> [Exercise instructions]
Reproduce exactly the lines from the line containing "competitive, full-body VR" through the end of the records below, including both ends, and nothing else.

== Source data

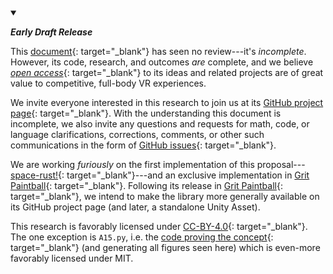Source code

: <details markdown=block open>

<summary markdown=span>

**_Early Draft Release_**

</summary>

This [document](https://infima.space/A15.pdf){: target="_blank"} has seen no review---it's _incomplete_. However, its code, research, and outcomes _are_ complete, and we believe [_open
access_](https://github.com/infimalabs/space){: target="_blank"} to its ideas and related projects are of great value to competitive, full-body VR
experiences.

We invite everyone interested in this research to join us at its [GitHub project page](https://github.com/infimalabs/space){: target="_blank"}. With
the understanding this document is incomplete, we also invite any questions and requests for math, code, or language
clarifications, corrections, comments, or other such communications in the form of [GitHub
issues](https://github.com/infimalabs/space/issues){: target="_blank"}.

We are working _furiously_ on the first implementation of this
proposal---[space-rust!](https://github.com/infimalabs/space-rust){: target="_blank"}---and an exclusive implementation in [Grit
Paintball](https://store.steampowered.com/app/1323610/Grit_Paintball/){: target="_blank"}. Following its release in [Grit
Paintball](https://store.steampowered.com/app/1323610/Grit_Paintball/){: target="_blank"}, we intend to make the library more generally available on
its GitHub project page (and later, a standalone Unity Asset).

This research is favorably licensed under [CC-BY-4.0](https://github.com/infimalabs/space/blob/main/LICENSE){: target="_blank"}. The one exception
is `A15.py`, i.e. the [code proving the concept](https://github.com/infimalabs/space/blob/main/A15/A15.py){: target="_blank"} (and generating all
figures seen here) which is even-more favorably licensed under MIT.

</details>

====

> [Output of the task]
access_](https://github.com/infimalabs/space){: target="_blank"} to its ideas and related projects are of great value to competitive, full-body VR
experiences.

We invite everyone interested in this research to join us at its [GitHub project page](https://github.com/infimalabs/space){: target="_blank"}. With
the understanding this document is incomplete, we also invite any questions and requests for math, code, or language
clarifications, corrections, comments, or other such communications in the form of [GitHub
issues](https://github.com/infimalabs/space/issues){: target="_blank"}.

We are working _furiously_ on the first implementation of this
proposal---[space-rust!](https://github.com/infimalabs/space-rust){: target="_blank"}---and an exclusive implementation in [Grit
Paintball](https://store.steampowered.com/app/1323610/Grit_Paintball/){: target="_blank"}. Following its release in [Grit
Paintball](https://store.steampowered.com/app/1323610/Grit_Paintball/){: target="_blank"}, we intend to make the library more generally available on
its GitHub project page (and later, a standalone Unity Asset).

This research is favorably licensed under [CC-BY-4.0](https://github.com/infimalabs/space/blob/main/LICENSE){: target="_blank"}. The one exception
is `A15.py`, i.e. the [code proving the concept](https://github.com/infimalabs/space/blob/main/A15/A15.py){: target="_blank"} (and generating all
figures seen here) which is even-more favorably licensed under MIT.

</details>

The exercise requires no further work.